[Activity]
Out of the entries that follow, copy each line containing "未查询到CVE信息".

--- Given records Enclosed Below ---

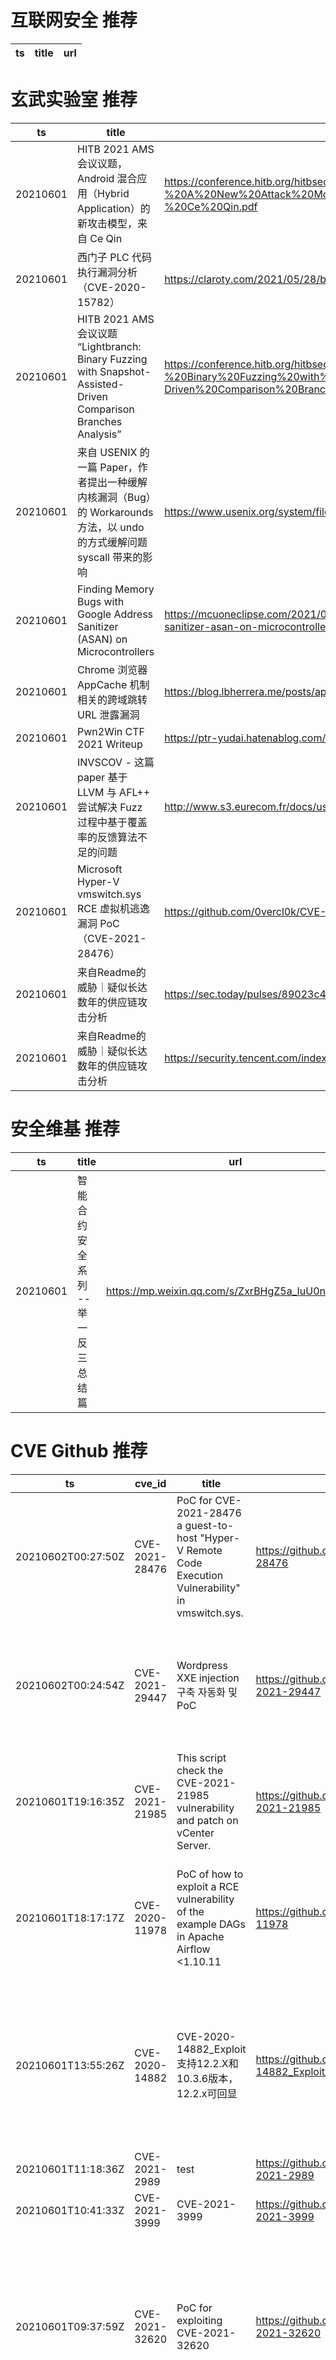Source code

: # 互联网安全 推荐
| ts | title | url| 
| --- | --- | ---| 


# 玄武实验室 推荐
| ts | title | url| 
| --- | --- | ---| 
| 20210601 | HITB 2021 AMS 会议议题，Android 混合应用（Hybrid Application）的新攻击模型，来自 Ce Qin | https://conference.hitb.org/hitbsecconf2021ams/materials/D2T1%20-%20A%20New%20Attack%20Model%20for%20Hybrid%20Mobile%20Applications%20-%20Ce%20Qin.pdf| 
| 20210601 | 西门子 PLC 代码执行漏洞分析（CVE-2020-15782） | https://claroty.com/2021/05/28/blog-research-race-to-native-code-execution-in-plcs/| 
| 20210601 | HITB 2021 AMS 会议议题 “Lightbranch: Binary Fuzzing with Snapshot-Assisted-Driven Comparison Branches Analysis” | https://conference.hitb.org/hitbsecconf2021ams/materials/D2T2%20-%20Binary%20Fuzzing%20with%20Snapshot-Assisted-Driven%20Comparison%20Branch%20Analysis%20-%20Kijong%20Son.pdf| 
| 20210601 | 来自 USENIX 的一篇 Paper，作者提出一种缓解内核漏洞（Bug）的 Workarounds 方法，以 undo 的方式缓解问题 syscall 带来的影响 | https://www.usenix.org/system/files/sec21fall-talebi.pdf| 
| 20210601 | Finding Memory Bugs with Google Address Sanitizer (ASAN) on Microcontrollers | https://mcuoneclipse.com/2021/05/31/finding-memory-bugs-with-google-address-sanitizer-asan-on-microcontrollers/| 
| 20210601 | Chrome 浏览器 AppCache 机制相关的跨域跳转 URL 泄露漏洞 | https://blog.lbherrera.me/posts/appcache-forgotten-tales/| 
| 20210601 | Pwn2Win CTF 2021 Writeup | https://ptr-yudai.hatenablog.com/entry/2021/05/31/232507| 
| 20210601 | INVSCOV - 这篇 paper 基于 LLVM 与 AFL++ 尝试解决 Fuzz 过程中基于覆盖率的反馈算法不足的问题 | http://www.s3.eurecom.fr/docs/usenixsec21_fioraldi.pdf| 
| 20210601 | Microsoft Hyper-V vmswitch.sys RCE 虚拟机逃逸漏洞 PoC（CVE-2021-28476） | https://github.com/0vercl0k/CVE-2021-28476| 
| 20210601 | 来自Readme的威胁｜疑似长达数年的供应链攻击分析 | https://sec.today/pulses/89023c4c-9ecc-4a28-82dc-8822e660710b/| 
| 20210601 | 来自Readme的威胁｜疑似长达数年的供应链攻击分析 | https://security.tencent.com/index.php/blog/msg/192| 


# 安全维基 推荐
| ts | title | url| 
| --- | --- | ---| 
| 20210601 | 智能合约安全系列 -- 举一反三总结篇 | https://mp.weixin.qq.com/s/ZxrBHgZ5a_IuU0nNySIlwA| 


# CVE Github 推荐
| ts | cve_id | title | url | cve_detail| 
| --- | --- | --- | --- | ---| 
| 20210602T00:27:50Z | CVE-2021-28476 | PoC for CVE-2021-28476 a guest-to-host "Hyper-V Remote Code Execution Vulnerability" in vmswitch.sys. | https://github.com/0vercl0k/CVE-2021-28476 | Hyper-V Remote Code Execution Vulnerability| 
| 20210602T00:24:54Z | CVE-2021-29447 | Wordpress XXE injection 구축 자동화 및 PoC  | https://github.com/dnr6419/CVE-2021-29447 | Wordpress is an open source CMS. A user with the ability to upload files (like an Author) can exploit an XML parsing issue in the Media Library leading to XXE attacks. This requires WordPress installation to be using PHP 8. Access to internal files is possible in a successful XXE attack. This has been patched in WordPress version 5.7.1, along with the older affected versions via a minor release. We strongly recommend you keep auto-updates enabled.| 
| 20210601T19:16:35Z | CVE-2021-21985 | This script check the CVE-2021-21985 vulnerability and patch on vCenter Server. | https://github.com/mauricelambert/CVE-2021-21985 | The vSphere Client (HTML5) contains a remote code execution vulnerability due to lack of input validation in the Virtual SAN Health Check plug-in which is enabled by default in vCenter Server. A malicious actor with network access to port 443 may exploit this issue to execute commands with unrestricted privileges on the underlying operating system that hosts vCenter Server.| 
| 20210601T18:17:17Z | CVE-2020-11978 | PoC of how to exploit a RCE vulnerability of the example DAGs in Apache Airflow <1.10.11  | https://github.com/pberba/CVE-2020-11978 | An issue was found in Apache Airflow versions 1.10.10 and below. A remote code/command injection vulnerability was discovered in one of the example DAGs shipped with Airflow which would allow any authenticated user to run arbitrary commands as the user running airflow worker/scheduler (depending on the executor in use). If you already have examples disabled by setting load_examples=False in the config then you are not vulnerable.| 
| 20210601T13:55:26Z | CVE-2020-14882 | CVE-2020-14882_Exploit 支持12.2.X和10.3.6版本，12.2.x可回显 | https://github.com/nice0e3/CVE-2020-14882_Exploit_Gui | Vulnerability in the Oracle WebLogic Server product of Oracle Fusion Middleware (component: Console). Supported versions that are affected are 10.3.6.0.0, 12.1.3.0.0, 12.2.1.3.0, 12.2.1.4.0 and 14.1.1.0.0. Easily exploitable vulnerability allows unauthenticated attacker with network access via HTTP to compromise Oracle WebLogic Server. Successful attacks of this vulnerability can result in takeover of Oracle WebLogic Server. CVSS 3.1 Base Score 9.8 (Confidentiality, Integrity and Availability impacts). CVSS Vector: (CVSS:3.1/AV:N/AC:L/PR:N/UI:N/S:U/C:H/I:H/A:H).| 
| 20210601T11:18:36Z | CVE-2021-2989 | test | https://github.com/dorisroot1/CVE-2021-2989 | 未查询到CVE信息| 
| 20210601T10:41:33Z | CVE-2021-3999 | CVE-2021-3999 | https://github.com/dorisroot1/CVE-2021-3999 | 未查询到CVE信息| 
| 20210601T09:37:59Z | CVE-2021-32620 | PoC for exploiting CVE-2021-32620 | https://github.com/JamesGeee/CVE-2021-32620 | ### Impact A user disabled on a wiki using email verification for registration can re-activate himself by using the activation link provided for his registration. ### Patches The problem has been patched in the following versions of XWiki: 11.10.13, 12.6.7, 12.10.2, 13.0. ### Workarounds It%s possible to workaround the issue by resetting the `validkey` property of the disabled XWiki users. This can be done by editing the user profile with object editor. ### References https://jira.xwiki.org/browse/XWIKI-17942 ### For more information If you have any questions or comments about this advisory: * Open an issue in [Jira](http://jira.xwiki.org) * Email us at [Security mailing-list](mailto:security@xwiki.org)| 
| 20210601T09:37:55Z | CVE-2021-29507 | PoC for exploiting CVE-2021-29507 | https://github.com/JamesGeee/CVE-2021-29507 | ### Impact _What kind of vulnerability is it? Who is impacted?_ The vulnerable component could be crashed when the configuration file is intentionally/ unintentionally containing the special characters. All the applications which are using could fail to generate their dlt logs in system. ### Patches _Has the problem been patched? What versions should users upgrade to?_ There is solution for the problem but the patch is not integrated yet. ### Workarounds _Is there a way for users to fix or remediate the vulnerability without upgrading?_ Check the integrity of information in configuration file manually. ### References _Are there any links users can visit to find out more?_ N/A ### For more information If you have any questions or comments about this advisory: * Open an issue in [ GENIVI/dlt-daemon ](https://github.com/GENIVI/dlt-daemon/issues) * Email us at [Mailinglist](mailto:https://lists.genivi.org/mailman/listinfo/genivi-diagnostic-log-and-trace_lists.genivi.org)| 
| 20210601T09:37:40Z | CVE-2021-29505 | PoC for exploiting CVE-2021-29505 | https://github.com/JamesGeee/CVE-2021-29505 | ### Impact The vulnerability may allow a remote attacker has sufficient rights to execute commands of the host only by manipulating the processed input stream. No user is affected, who followed the recommendation to setup XStream%s security framework with a whitelist limited to the minimal required types. ### Patches If you rely on XStream%s default blacklist of the Security Framework, you will have to use at least version 1.4.17. ### Workarounds See [workarounds](https://x-stream.github.io/security.html#workaround) for the different versions covering all CVEs. ### References See full information about the nature of the vulnerability and the steps to reproduce it in XStream%s documentation for [CVE-2021-xxxxx](https://x-stream.github.io/CVE-2021-xxxxx.html). ### Credits V3geB1rd, white hat hacker from Tencent Security Response Center found and reported the issue to XStream and provided the required information to reproduce it. ### For more information If you have any questions or comments about this advisory: * Open an issue in [XStream](https://github.com/x-stream/xstream/issues) * Email us at [XStream Google Group](https://groups.google.com/group/xstream-user)| 


# klee on Github 推荐
| ts | title | url | stars | forks| 
| --- | --- | --- | --- | ---| 
| 20210602T00:50:02Z | Dodoco doko? | https://github.com/RiceFT/klee | 0 | 0| 
| 20210601T23:04:32Z | Git Blog | https://github.com/klee30810/klee30810.github.io | 0 | 0| 
| 20210601T21:37:25Z | New portfolio website using react and material ui.  | https://github.com/collinkleest/kleest.io | 1 | 0| 
| 20210601T19:30:43Z | Null | https://github.com/nithinsai263/kleenacademy | 0 | 0| 
| 20210601T15:20:26Z | Config files for my GitHub profile. | https://github.com/MaxKleem/MaxKleem | 0 | 0| 
| 20210601T14:19:44Z | A RISC-V RV32 virtual prototype based on riscv-vp with symbolic execution support | https://github.com/agra-uni-bremen/symex-vp | 1 | 0| 
| 20210601T14:15:46Z | A library for concolic execution of RV32 instruction set simulators | https://github.com/agra-uni-bremen/clover | 0 | 0| 
| 20210601T08:30:57Z | KLEE Symbolic Execution Engine | https://github.com/klee/klee | 1708 | 494| 
| 20210601T02:37:36Z | An open-source Chinese font derived from Fontworks% Klee One. 一款基于 FONTWORKS 的 Klee One 的开源中文字体。 | https://github.com/lxgw/LxgwWenKai | 641 | 15| 
| 20210601T00:42:00Z | A personnal UI library made as an excuse to have a published UI package | https://github.com/Liinkiing/klee | 10 | 1| 


# s2e on Github 推荐
| ts | title | url | stars | forks| 
| --- | --- | --- | --- | ---| 


# exploit on Github 推荐
| ts | title | url | stars | forks| 
| --- | --- | --- | --- | ---| 
| 20210602T01:02:48Z | Open-Source Vulnerability Intelligence Center - Unified source of vulnerability, exploit and threat Intelligence feeds | https://github.com/Patrowl/PatrowlHearsData | 24 | 11| 
| 20210602T01:01:06Z | A module for Garry%s Mod that mitigates exploits on the Source engine. | https://github.com/danielga/gmsv_serversecure | 65 | 18| 
| 20210602T00:58:49Z | Code refered to Diversight backend  aplication, realized by META-EXPLOIT team, on ioasys Camp - Fase 02. | https://github.com/META-EXPLOIT/backend-version | 0 | 0| 
| 20210602T00:58:23Z | Null | https://github.com/th3ken-dev/TH3KEN-EDITON | 2 | 0| 
| 20210602T00:51:22Z | 🔍NVD exploit & JVN(Japan Vulnerability Notes) easy description | https://github.com/nomi-sec/NVD-Exploit-List-Ja | 16 | 11| 
| 20210602T00:41:40Z | Refactored exploit code for Gitstack version 2.3.10 | https://github.com/TBernard97/Gitstack-2.3.10-Exploit-Refactor | 0 | 0| 
| 20210601T23:26:28Z | Local file inclusion discovery and exploitation tool | https://github.com/hansmach1ne/lfimap | 2 | 0| 
| 20210601T22:52:11Z | EDL exploit for Motorola Moto E 2014 | https://github.com/Vicc2008/firehose_condor | 0 | 0| 
| 20210601T22:31:36Z | Server-Side Template Injection and Code Injection Detection and Exploitation Tool | https://github.com/epinna/tplmap | 2260 | 489| 
| 20210601T22:20:18Z | This repository is primarily maintained by Omar Santos and includes thousands of resources related to ethical hacking  / penetration testing, digital forensics and incident response (DFIR), vulnerability research, exploit development, reverse engineering, and more. | https://github.com/The-Art-of-Hacking/h4cker | 9517 | 1540| 


# backdoor on Github 推荐
| ts | title | url | stars | forks| 
| --- | --- | --- | --- | ---| 
| 20210602T00:44:11Z | Simple console based Windows key-logger created in C++ | https://github.com/caffene-query/CPP-Key-Logger | 0 | 0| 
| 20210601T22:17:19Z | TrojanZoo provides a universal pytorch platform to conduct security researches (especially backdoor attacks/defenses) of image classification in deep learning. | https://github.com/ain-soph/trojanzoo | 72 | 12| 
| 20210601T19:15:36Z | My personal unique wiki for hacking the router firmware used by (Telia)TG799vac Xtream v17.2-MINT delivered from Technicolor  | https://github.com/wuseman/TG799VAC-XTREME-17.2-MINT | 59 | 17| 
| 20210601T19:06:50Z | Python 3 IRC Bot / Botnet | https://github.com/trackmastersteve/HackServ | 21 | 17| 
| 20210601T18:49:48Z | A token logger for discord + steals Brave/Chrome passwords and usernames | https://github.com/CUPZYY/Backdoor-Machine | 8 | 1| 
| 20210601T18:30:22Z | Null | https://github.com/KoPlayz/BackdoorBot | 0 | 0| 
| 20210601T14:44:05Z | The BinCT backdoor bot https://github.com/BinCT/Protocol-Bot but updated so no fatal code error | https://github.com/XatoriN/Protocol-Bot-Updated | 0 | 0| 
| 20210601T14:36:21Z | PHP 8.1.0-dev Backdoor System Shell Script | https://github.com/flast101/php-8.1.0-dev-backdoor-rce | 6 | 2| 
| 20210601T14:32:12Z | Upload file / Access file / You are now admin. | https://github.com/JulioPotier/SecuPress-Backdoor-User | 74 | 29| 
| 20210601T13:54:02Z | this is advance py39 backdoor created to use in college project | https://github.com/Bhadresh-Malankiya/BackdoorPy3 | 0 | 0| 


# fuzz on Github 推荐
| ts | title | url | stars | forks| 
| --- | --- | --- | --- | ---| 
| 20210602T00:58:45Z | Null | https://github.com/jirayupiwon1/fuzzy-carnival | 0 | 0| 
| 20210602T00:06:37Z | OSS-Fuzz vulnerabilities for OSV. | https://github.com/google/oss-fuzz-vulns | 8 | 5| 
| 20210601T23:43:18Z | Null | https://github.com/lacygoill/vim-fuzzy | 0 | 1| 
| 20210601T23:39:12Z | rfuzz: coverage-directed fuzzing for RTL research platform | https://github.com/ekiwi/rfuzz | 35 | 4| 
| 20210601T23:05:13Z | Software for fuzzing, used on web application pentestings. | https://github.com/NESCAU-UFLA/FuzzingTool | 75 | 18| 
| 20210601T23:04:06Z | Null | https://github.com/dimon19991/fuzzy_sets | 0 | 0| 
| 20210601T22:53:23Z | Another one-off fuzzing repo that I only made to learn more | https://github.com/Benjins/OpenGLFuzz | 0 | 0| 
| 20210601T22:39:42Z | Written standups for remote teams. Inspired by Basecamp. | https://github.com/malikpiara/fuzzboard | 1 | 0| 
| 20210601T22:23:20Z | Fuzzinator Random Testing Framework | https://github.com/renatahodovan/fuzzinator | 172 | 38| 
| 20210601T21:40:17Z | OSS-Fuzz - continuous fuzzing for open source software. | https://github.com/google/oss-fuzz | 6345 | 1288| 



# 日更新程序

--- End of Enclosed Given records ---

[Your response]
| 20210601T11:18:36Z | CVE-2021-2989 | test | https://github.com/dorisroot1/CVE-2021-2989 | 未查询到CVE信息| 
| 20210601T10:41:33Z | CVE-2021-3999 | CVE-2021-3999 | https://github.com/dorisroot1/CVE-2021-3999 | 未查询到CVE信息| 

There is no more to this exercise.